[WHAT THE TASK REQUIRES] Scan the entries below and extract each line with the word "href" in it.

[INFORMATION SUPPLIED]
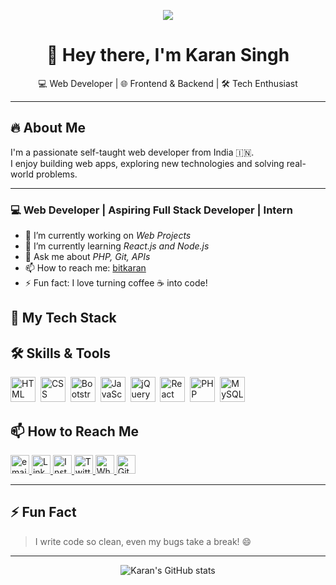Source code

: <!-- Profile Banner / Logo -->
<p align="center">
  <img src="https://readme-typing-svg.demolab.com/?lines=Hi,+I'm+Karan+Singh;A+Passionate+Web+Developer;Open+Source+Enthusiast&center=true&width=500&height=45">
</p>

<h1 align="center">👋 Hey there, I'm Karan Singh</h1>

<p align="center">
  💻 Web Developer | 🌐 Frontend & Backend | 🛠️ Tech Enthusiast
</p>

---

## 🔥 About Me

I'm a passionate self-taught web developer from India 🇮🇳.  
I enjoy building web apps, exploring new technologies and solving real-world problems.

---
### 💻 Web Developer | Aspiring Full Stack Developer | Intern

- 🔭 I’m currently working on *Web Projects*
- 🌱 I’m currently learning *React.js and Node.js*
- 💬 Ask me about *PHP, Git, APIs*
- 📫 How to reach me: [bitkaran](https://github.com/bitkaran)
- ⚡ Fun fact: I love turning coffee ☕ into code!


## 🧠 My Tech Stack

## 🛠️ Skills & Tools

<p align="left">
  <img src="https://cdn.jsdelivr.net/gh/devicons/devicon/icons/html5/html5-original.svg" title="HTML5" alt="HTML" width="40" height="40"/>&nbsp;
  <img src="https://cdn.jsdelivr.net/gh/devicons/devicon/icons/css3/css3-original.svg" title="CSS3" alt="CSS" width="40" height="40"/>&nbsp;
  <img src="https://cdn.jsdelivr.net/gh/devicons/devicon/icons/bootstrap/bootstrap-plain.svg" title="Bootstrap" alt="Bootstrap" width="40" height="40"/>&nbsp;
  <img src="https://cdn.jsdelivr.net/gh/devicons/devicon/icons/javascript/javascript-original.svg" title="JavaScript" alt="JavaScript" width="40" height="40"/>&nbsp;
  <img src="https://cdn.jsdelivr.net/gh/devicons/devicon/icons/jquery/jquery-original.svg" title="jQuery" alt="jQuery" width="40" height="40"/>&nbsp;
  <img src="https://cdn.jsdelivr.net/gh/devicons/devicon/icons/react/react-original.svg" title="React" alt="React" width="40" height="40"/>&nbsp;
  <img src="https://cdn.jsdelivr.net/gh/devicons/devicon/icons/php/php-original.svg" title="PHP" alt="PHP" width="40" height="40"/>&nbsp;
  <img src="https://cdn.jsdelivr.net/gh/devicons/devicon/icons/mysql/mysql-original.svg" title="MySQL" alt="MySQL" width="40" height="40"/>
</p>




## 📫 How to Reach Me


<p align="left">
  <a href="mailto:karan.devmail@gmail.com" target="_blank">
    <img src="https://img.icons8.com/color/48/000000/gmail-new.png" width="30" alt="email"/>  
  </a>
  
  <a href="https://www.linkedin.com/in/krn-shekhawat/" target="_blank">
    <img src="https://img.icons8.com/color/48/000000/linkedin.png" width="30" alt="LinkedIn"/>
  </a>

  <a href="https://www.instagram.com/krn.shekhawat" target="_blank">
    <img src="https://img.icons8.com/color/48/000000/instagram-new.png" width="30" alt="Instagram"/>
  </a>

  <a href="https://twitter.com/karan_sing71784" target="_blank">
    <img src="https://img.icons8.com/color/48/000000/twitter--v1.png" width="30" alt="Twitter"/>
  </a>

  <a href="https://wa.me/+91 7877997408" target="_blank">
    <img src="https://img.icons8.com/color/48/000000/whatsapp--v1.png" width="30" alt="WhatsApp"/>
  </a>

  <a href="https://github.com/bitkaran" target="_blank">
    <img src="https://img.icons8.com/ios-glyphs/48/000000/github.png" width="30" alt="GitHub"/>
  </a>
</p>


---

## ⚡ Fun Fact

> I write code so clean, even my bugs take a break! 😄

---

<p align="center">
  <img src="https://github-readme-stats.vercel.app/api?username=your-github-username&show_icons=true&theme=tokyonight" alt="Karan's GitHub stats" />
</p>

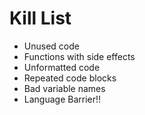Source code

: Kill List
=========
* Unused code
* Functions with side effects
* Unformatted code
* Repeated code blocks
* Bad variable names
* Language Barrier!!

[COMPLETED TASK]
  <a href="mailto:karan.devmail@gmail.com" target="_blank">
  <a href="https://www.linkedin.com/in/krn-shekhawat/" target="_blank">
  <a href="https://www.instagram.com/krn.shekhawat" target="_blank">
  <a href="https://twitter.com/karan_sing71784" target="_blank">
  <a href="https://wa.me/+91 7877997408" target="_blank">
  <a href="https://github.com/bitkaran" target="_blank">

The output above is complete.